Do you know an example of an unbounded closed operator $T:D(T)\subseteq X \to X$, defined in a complex Banach space $X$, such that $\mathbb{C} \setminus\sigma(T)$ is unbounded and the equality \begin{equation}\tag{1} \lim_{|z| \to \infty} \| R(z,T)\|=0 \end{equation} holds?, where $R(z,T):=(T-zI)^{-1}$ for $z \notin \sigma(T)$. I know that if $T$ is a bounded operator then $(1)$ is true. But, does $(1)$ imply that $T$ is bounded?

## 1 Answer

As already noted by several users in this comments, something seems to be a bit odd with the question due to the behaviour of the resolvent close to the spectrum. Here are a few details about what is true and what is not:

**1)** If $(z_n)$ is a sequence in $\mathbb{C} \setminus \sigma(T)$ such that $\|R(z_n,T)\| \to 0$, then we necessarily have $\operatorname{dist}(z_n, \sigma(C)) \to \infty$; this follows from the inequality
\begin{align*}
\|R(z,T)\| \ge \frac{1}{\operatorname{dist}(z, T)} \qquad (*)
\end{align*}
which is true for all $z\in \mathbb{C} \setminus \sigma(T)$. [To also cover the case $\sigma(T) = \emptyset$ in this formula, we define the distance of any number from the empty set to be $\infty$.]

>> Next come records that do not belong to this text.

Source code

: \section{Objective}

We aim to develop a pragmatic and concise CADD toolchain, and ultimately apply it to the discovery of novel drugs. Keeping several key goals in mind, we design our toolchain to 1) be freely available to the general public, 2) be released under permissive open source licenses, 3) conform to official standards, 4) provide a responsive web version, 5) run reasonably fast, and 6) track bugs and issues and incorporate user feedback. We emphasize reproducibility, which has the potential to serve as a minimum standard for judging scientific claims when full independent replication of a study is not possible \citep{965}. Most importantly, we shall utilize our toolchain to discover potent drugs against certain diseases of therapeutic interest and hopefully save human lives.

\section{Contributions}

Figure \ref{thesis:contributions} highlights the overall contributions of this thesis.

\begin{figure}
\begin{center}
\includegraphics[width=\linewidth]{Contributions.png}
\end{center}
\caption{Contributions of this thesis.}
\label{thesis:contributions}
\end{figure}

Thus, it does not suffice to consider only numbers $z$ which are bounded away from the spectrum and tend to infinity; one has to assume that the distance of $z$ to the spectrum also tends to infinity in order to have any chance for the resolvent to tend to $0$.

**2)** If, on the other hand, the question is whether there exists a Banach space $X$ and a closed non-bounded operator $T$ such that $\|R(z_n,T)\| \to 0$ for any sequence $(z_n) \subseteq \mathbb{C} \setminus \sigma(T)$ which satisfies $|z_n| \to \infty$ and $\operatorname{dist}(z_n,\sigma(T)) \to \infty$, then the answer is yes:

Just choose $X$ as an infinite dimensional Hilbert space and let $H$ be your favourite non-bounded self-adjoint operator on $X$. (It follows from the spectral theorem that we have equality in $(*)$ for self-adjoint operators).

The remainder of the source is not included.